If you have additional points you would like advice on or clarification of, please let the course tutor know, or post on the github page.

7.1. Selecting Landsat scenes

7.2. (i) Data Gaps

If you had gaps in your data for land cover, you could still run the model (and complete the practical), but in some cases, change would be calculated over several years (rather than per year). Actually, this is taken into account in the R code.

e.g. if you have data for 1996 and 2000, then clearly

change per year = [urban(2000)-urban(1996)]/(2000-1996)

7.3. Range of years to use

As you can simply download the data archive, there is not much of a reason to use a truncated dataset.

One reason you may decide to leave certain years out of the analysis though, is if you simply can’t (demonstrate this!) get a clustering that gives a reasonable or consistent result.

7.4. Data for Modelling

I have been looking at the modelling of the classified areas. I realise the formula is the urban growth formula from your notes. However, when looking closely at the formula I understand that the log for the wages in private units(b3) and average total wages (b4) are not including in the formula. Are these values already calculated to their logarithmic value or should we add this to the formula when applying our own data?

Response:

The titles in the spreadsheet say e.g. ‘average total wages (yuan)’ … since the formula (‘model’) you are using states the variable as log(average total wages), then you should apply a log transform.

Another comment:

Also, I am a bit confused with the modelling with the parameters a b1 b2 b3 b4 b5 do we use trial and error to find the values that fit in our model or do we have to calculate these values?

Response:

No – you should not use trial and error. The equation is simply a multi-variate linear regression model. You are supposed to have learned how to solve for the parameters of that in your first year, which is why I give not explicit instructions here.

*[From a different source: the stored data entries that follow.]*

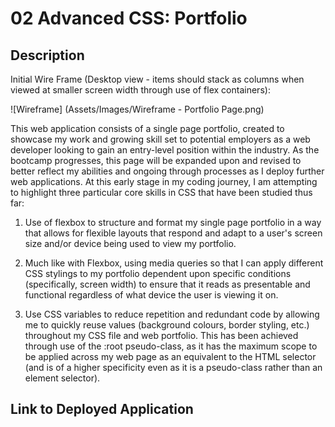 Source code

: # 02 Advanced CSS: Portfolio

## Description

Initial Wire Frame (Desktop view - items should stack as columns when viewed at smaller screen width through use of flex containers):

![Wireframe] (Assets/Images/Wireframe - Portfolio Page.png)

This web application consists of a single page portfolio, created to showcase my work and growing skill set to potential employers as a web developer looking to gain an entry-level position within the industry. As the bootcamp progresses, this page will be expanded upon and revised to better reflect my abilities and ongoing through processes as I deploy further web applications. At this early stage in my coding journey, I am attempting to highlight three particular core skills in CSS that have been studied thus far:

1. Use of flexbox to structure and format my single page portfolio in a way that allows for flexible layouts that respond and adapt to a user's screen size and/or device being used to view my portfolio.

2. Much like with Flexbox, using media queries so that I can apply different CSS stylings to my portfolio dependent upon specific conditions (specifically, screen width) to ensure that it reads as presentable and functional regardless of what device the user is viewing it on.

3. Use CSS variables to reduce repetition and redundant code by allowing me to quickly reuse values (background colours, border styling, etc.) throughout my CSS file and web portfolio. This has been achieved through use of the :root pseudo-class, as it has the maximum scope to be applied across my web page as an  equivalent to the HTML selector (and is of a higher specificity even as it is a pseudo-class rather than an element selector).


## Link to Deployed Application


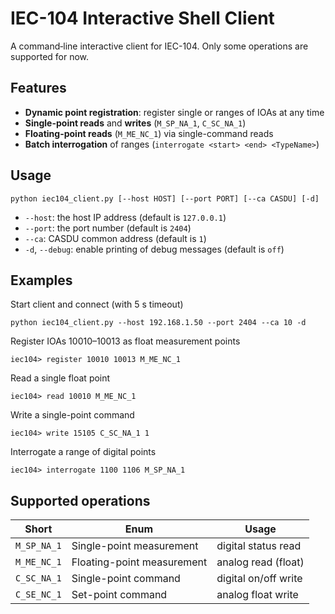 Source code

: # IEC-104 Interactive Shell Client

A command‐line interactive client for IEC-104. Only some operations are supported for now.

## Features

- **Dynamic point registration**: register single or ranges of IOAs at any time  
- **Single-point reads** and **writes** (`M_SP_NA_1`, `C_SC_NA_1`)  
- **Floating-point reads** (`M_ME_NC_1`) via single-command reads  
- **Batch interrogation** of ranges (`interrogate <start> <end> <TypeName>`)

## Usage

``python iec104_client.py [--host HOST] [--port PORT] [--ca CASDU] [-d]``

* `--host`: the host IP address (default is `127.0.0.1`)
* `--port`: the port number (default is `2404`)
* `--ca`: CASDU common address (default is `1`)
* `-d`, `--debug`: enable printing of debug messages (default is `off`)

## Examples

Start client and connect (with 5 s timeout)

``python iec104_client.py --host 192.168.1.50 --port 2404 --ca 10 -d``

Register IOAs 10010–10013 as float measurement points

``iec104> register 10010 10013 M_ME_NC_1``

Read a single float point

``iec104> read 10010 M_ME_NC_1``

Write a single-point command

``iec104> write 15105 C_SC_NA_1 1``

Interrogate a range of digital points

``iec104> interrogate 1100 1106 M_SP_NA_1``

## Supported operations

| Short       | Enum                       | Usage                |
| ----------- | -------------------------- | -------------------- |
| `M_SP_NA_1` | Single-point measurement   | digital status read  |
| `M_ME_NC_1` | Floating-point measurement | analog read (float)  |
| `C_SC_NA_1` | Single-point command       | digital on/off write |
| `C_SE_NC_1` | Set-point command          | analog float write   |
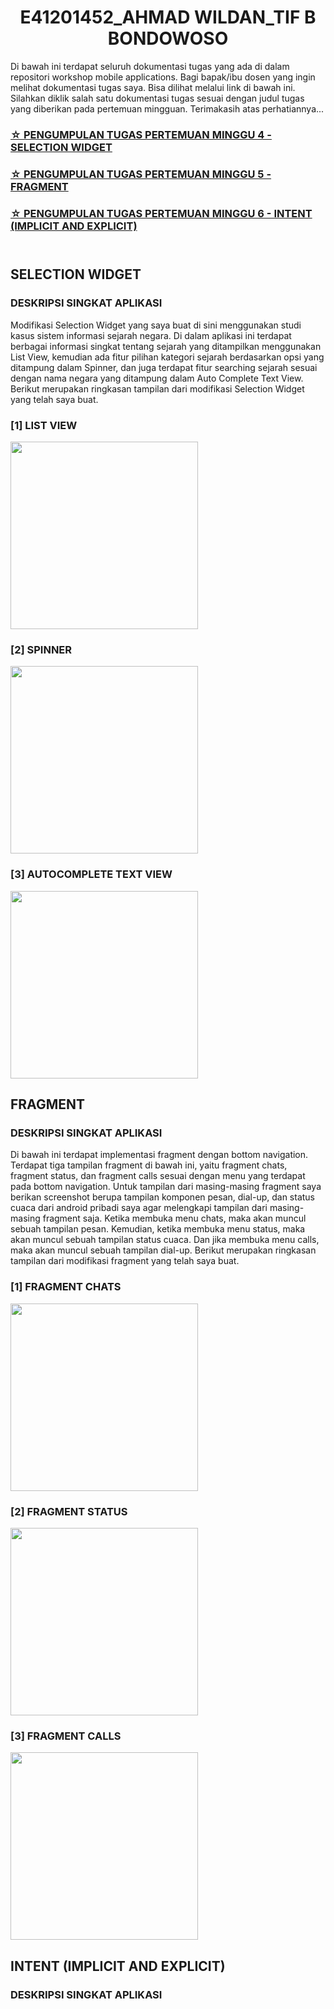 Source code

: <h1 align="center">E41201452_AHMAD WILDAN_TIF B BONDOWOSO</h1>

<p>Di bawah ini terdapat seluruh dokumentasi tugas yang ada di dalam repositori workshop mobile applications. Bagi bapak/ibu dosen yang ingin melihat dokumentasi tugas saya. Bisa dilihat melalui link di bawah ini. Silahkan diklik salah satu dokumentasi tugas sesuai dengan judul tugas yang diberikan pada pertemuan mingguan. Terimakasih atas perhatiannya...</p>

<h3>
	<a href="#SelectionWidget">☆ PENGUMPULAN TUGAS PERTEMUAN MINGGU 4 - SELECTION WIDGET</a>
</h3>
<h3>
	<a href="#Fragment">☆ PENGUMPULAN TUGAS PERTEMUAN MINGGU 5 - FRAGMENT</a>
</h3>
<h3>
	<a href="#Intent">☆ PENGUMPULAN TUGAS PERTEMUAN MINGGU 6 - INTENT (IMPLICIT AND EXPLICIT)</a>
</h3>

<div id="SelectionWidget" style="padding-top: 10px;">
	<h2>SELECTION WIDGET</h2>
	<h3>DESKRIPSI SINGKAT APLIKASI</h3>
	<p>Modifikasi Selection Widget yang saya buat di sini menggunakan studi kasus sistem informasi sejarah negara. Di dalam aplikasi ini terdapat berbagai informasi singkat tentang sejarah yang ditampilkan menggunakan List View, kemudian ada fitur pilihan kategori sejarah berdasarkan opsi yang ditampung dalam Spinner, dan juga terdapat fitur searching sejarah sesuai dengan nama negara yang ditampung dalam Auto Complete Text View. Berikut merupakan ringkasan tampilan dari modifikasi Selection Widget yang telah saya buat.</p>
	<h3>[1] LIST VIEW</h3>
	<img src="https://user-images.githubusercontent.com/75109884/136318797-a6f296ca-82f3-4f5a-9d40-cbad1705b650.jpeg" width="300px">
	<h3>[2] SPINNER</h3>
	<img src="https://user-images.githubusercontent.com/75109884/136318828-433050b7-14f7-482c-a774-30dad89a5e16.jpeg" width="300px">
	<h3>[3] AUTOCOMPLETE TEXT VIEW</h3>
	<img src="https://user-images.githubusercontent.com/75109884/136318846-f284d900-92bb-4e2b-8d36-6604bf455c2a.jpeg" width="300px">
</div>

<div id="Fragment">
	<h2>FRAGMENT</h2>
	<h3>DESKRIPSI SINGKAT APLIKASI</h3>
	<p>Di bawah ini terdapat implementasi fragment dengan bottom navigation. Terdapat tiga tampilan fragment di bawah ini, yaitu fragment chats, fragment status, dan fragment calls sesuai dengan menu yang terdapat pada bottom navigation. Untuk tampilan dari masing-masing fragment saya berikan screenshot berupa tampilan komponen pesan, dial-up, dan status cuaca dari android pribadi saya agar melengkapi tampilan dari masing-masing fragment saja. Ketika membuka menu chats, maka akan muncul sebuah tampilan pesan. Kemudian, ketika membuka menu status, maka akan muncul sebuah tampilan status cuaca. Dan jika membuka menu calls, maka akan muncul sebuah tampilan dial-up. Berikut merupakan ringkasan tampilan dari modifikasi fragment yang telah saya buat.</p>
	<h3>[1] FRAGMENT CHATS</h3>
	<img src="https://user-images.githubusercontent.com/75109884/137252375-b42d64d2-5bd4-4a38-be8a-b1f6a3e183f2.png" width="300px">
	<h3>[2] FRAGMENT STATUS</h3>
	<img src="https://user-images.githubusercontent.com/75109884/137252387-d8083d35-d081-4750-aaf6-3d18baa982ec.png" width="300px">
	<h3>[3] FRAGMENT CALLS</h3>
	<img src="https://user-images.githubusercontent.com/75109884/137252395-cc7cb836-28e7-472f-bd42-46fc353b695a.png" width="300px">
</div>

<div id="Intent">
	<h2>INTENT (IMPLICIT AND EXPLICIT)</h2>
	<h3>DESKRIPSI SINGKAT APLIKASI</h3>
	<p></p>
	<h3></h3>
	<img src="" width="">
</div>
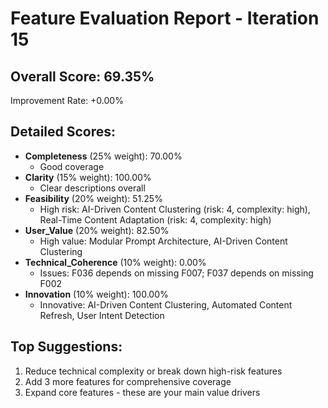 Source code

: 
# Feature Evaluation Report - Iteration 15

## Overall Score: 69.35%
Improvement Rate: +0.00%

## Detailed Scores:
- **Completeness** (25% weight): 70.00%
  - Good coverage
- **Clarity** (15% weight): 100.00%
  - Clear descriptions overall
- **Feasibility** (20% weight): 51.25%
  - High risk: AI-Driven Content Clustering (risk: 4, complexity: high), Real-Time Content Adaptation (risk: 4, complexity: high)
- **User_Value** (20% weight): 82.50%
  - High value: Modular Prompt Architecture, AI-Driven Content Clustering
- **Technical_Coherence** (10% weight): 0.00%
  - Issues: F036 depends on missing F007; F037 depends on missing F002
- **Innovation** (10% weight): 100.00%
  - Innovative: AI-Driven Content Clustering, Automated Content Refresh, User Intent Detection

## Top Suggestions:
1. Reduce technical complexity or break down high-risk features
2. Add 3 more features for comprehensive coverage
3. Expand core features - these are your main value drivers
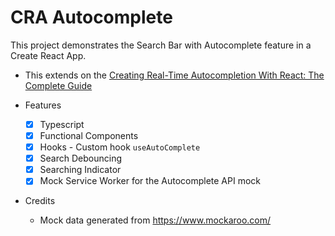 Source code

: # CRA Autocomplete

This project demonstrates the Search Bar with Autocomplete feature in a Create React App.

- This extends on the [Creating Real-Time Autocompletion With React: The Complete Guide](https://medium.com/swlh/creating-real-time-autocompletion-with-react-the-complete-guide-39a3bee7e38c)

- Features
    - [x] Typescript
    - [x] Functional Components
    - [x] Hooks - Custom hook `useAutoComplete`
    - [x] Search Debouncing
    - [x] Searching Indicator
    - [x] Mock Service Worker for the Autocomplete API mock 

- Credits    
    - Mock data generated from https://www.mockaroo.com/ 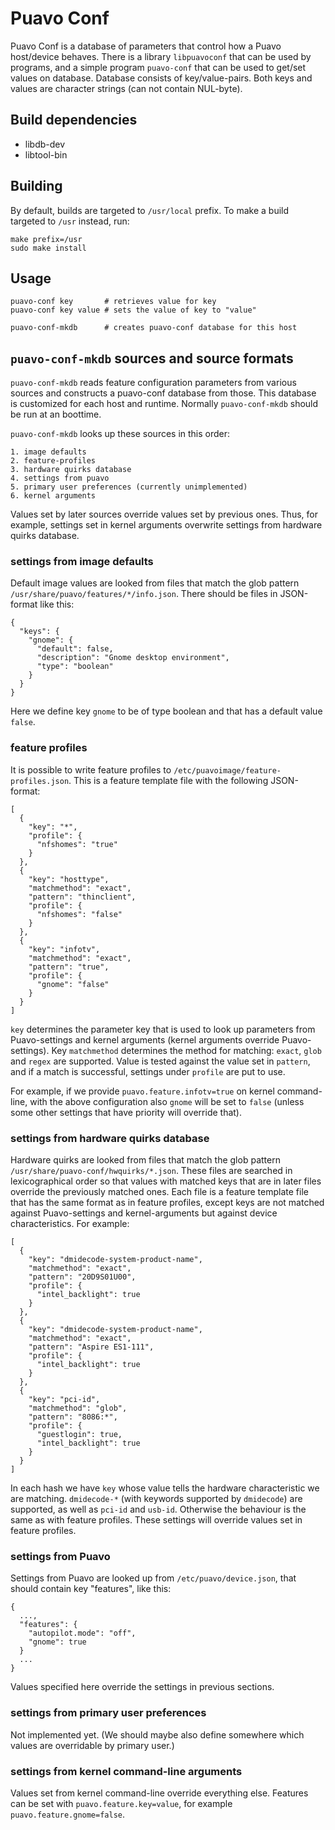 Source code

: # Puavo Conf

Puavo Conf is a database of parameters that control how a Puavo
host/device behaves. There is a library `libpuavoconf` that can be used
by programs, and a simple program `puavo-conf` that can be used to
get/set values on database. Database consists of key/value-pairs. Both
keys and values are character strings (can not contain NUL-byte).

## Build dependencies

- libdb-dev
- libtool-bin

## Building

By default, builds are targeted to `/usr/local` prefix. To make a build
targeted to `/usr` instead, run:

    make prefix=/usr
    sudo make install

## Usage

    puavo-conf key       # retrieves value for key
    puavo-conf key value # sets the value of key to "value"

    puavo-conf-mkdb      # creates puavo-conf database for this host

## `puavo-conf-mkdb` sources and source formats

`puavo-conf-mkdb` reads feature configuration parameters from various
sources and constructs a puavo-conf database from those.  This database
is customized for each host and runtime.  Normally `puavo-conf-mkdb`
should be run at an boottime.

`puavo-conf-mkdb` looks up these sources in this order:

    1. image defaults
    2. feature-profiles
    3. hardware quirks database
    4. settings from puavo
    5. primary user preferences (currently unimplemented)
    6. kernel arguments

Values set by later sources override values set by previous ones.  Thus,
for example, settings set in kernel arguments overwrite settings from
hardware quirks database.

### settings from image defaults

Default image values are looked from files that match the glob pattern
`/usr/share/puavo/features/*/info.json`.  There should be files in
JSON-format like this:

    {
      "keys": {
        "gnome": {
          "default": false,
          "description": "Gnome desktop environment",
          "type": "boolean"
        }
      }
    }

Here we define key `gnome` to be of type boolean and that has a default
value `false`.

### feature profiles

It is possible to write feature profiles to
`/etc/puavoimage/feature-profiles.json`.  This is a feature template
file with the following JSON-format:

    [
      {
        "key": "*",
        "profile": {
          "nfshomes": "true"
        }
      },
      {
        "key": "hosttype",
        "matchmethod": "exact",
        "pattern": "thinclient",
        "profile": {
          "nfshomes": "false"
        }
      },
      {
        "key": "infotv",
        "matchmethod": "exact",
        "pattern": "true",
        "profile": {
          "gnome": "false"
        }
      }
    ]

`key` determines the parameter key that is used to look up parameters
from Puavo-settings and kernel arguments (kernel arguments override
Puavo-settings).  Key `matchmethod` determines the method for matching:
`exact`, `glob` and `regex` are supported.  Value is tested against the
value set in `pattern`, and if a match is successful, settings under
`profile` are put to use.

For example, if we provide `puavo.feature.infotv=true` on kernel
command-line, with the above configuration also `gnome` will
be set to `false` (unless some other settings that have priority
will override that).

### settings from hardware quirks database

Hardware quirks are looked from files that match the glob pattern
`/usr/share/puavo-conf/hwquirks/*.json`. These files are searched
in lexicographical order so that values with matched keys that are in
later files override the previously matched ones.  Each file is a feature
template file that has the same format as in feature profiles,
except keys are not matched against Puavo-settings and kernel-arguments
but against device characteristics.  For example:

    [
      {
        "key": "dmidecode-system-product-name",
        "matchmethod": "exact",
        "pattern": "20D9S01U00",
        "profile": {
          "intel_backlight": true
        }
      },
      {
        "key": "dmidecode-system-product-name",
        "matchmethod": "exact",
        "pattern": "Aspire ES1-111",
        "profile": {
          "intel_backlight": true
        }
      },
      {
        "key": "pci-id",
        "matchmethod": "glob",
        "pattern": "8086:*",
        "profile": {
          "guestlogin": true,
          "intel_backlight": true
        }
      }
    ]

In each hash we have `key` whose value tells the hardware characteristic
we are matching.  `dmidecode-*` (with keywords supported by `dmidecode`)
are supported, as well as `pci-id` and `usb-id`.  Otherwise the behaviour
is the same as with feature profiles.  These settings will override
values set in feature profiles.

### settings from Puavo

Settings from Puavo are looked up from `/etc/puavo/device.json`, that
should contain key "features", like this:

    {
      ...,
      "features": {
        "autopilot.mode": "off",
        "gnome": true
      }
      ...
    }

Values specified here override the settings in previous sections.

### settings from primary user preferences

Not implemented yet.  (We should maybe also define somewhere
which values are overridable by primary user.)

### settings from kernel command-line arguments

Values set from kernel command-line override everything else.
Features can be set with `puavo.feature.key=value`, for example
`puavo.feature.gnome=false`.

To better understand this, imagine that your model had only 1 input variable (e.g. population). In that case, the model would be:

urban_change = a + b population

and if you plotted urban_change as a function of population, this model would be assuming that there is s straight line describing this. In that case, you can interpret the ‘parameter’ a as the ‘intercept’ and the parameter ‘b’ as the slope (of the line). To estimate these from data, you would not guess the values, you would perform a linear regression. The same idea holds in this practical, but it is a multi-variate linear relationship.

I hope that helps

Lewis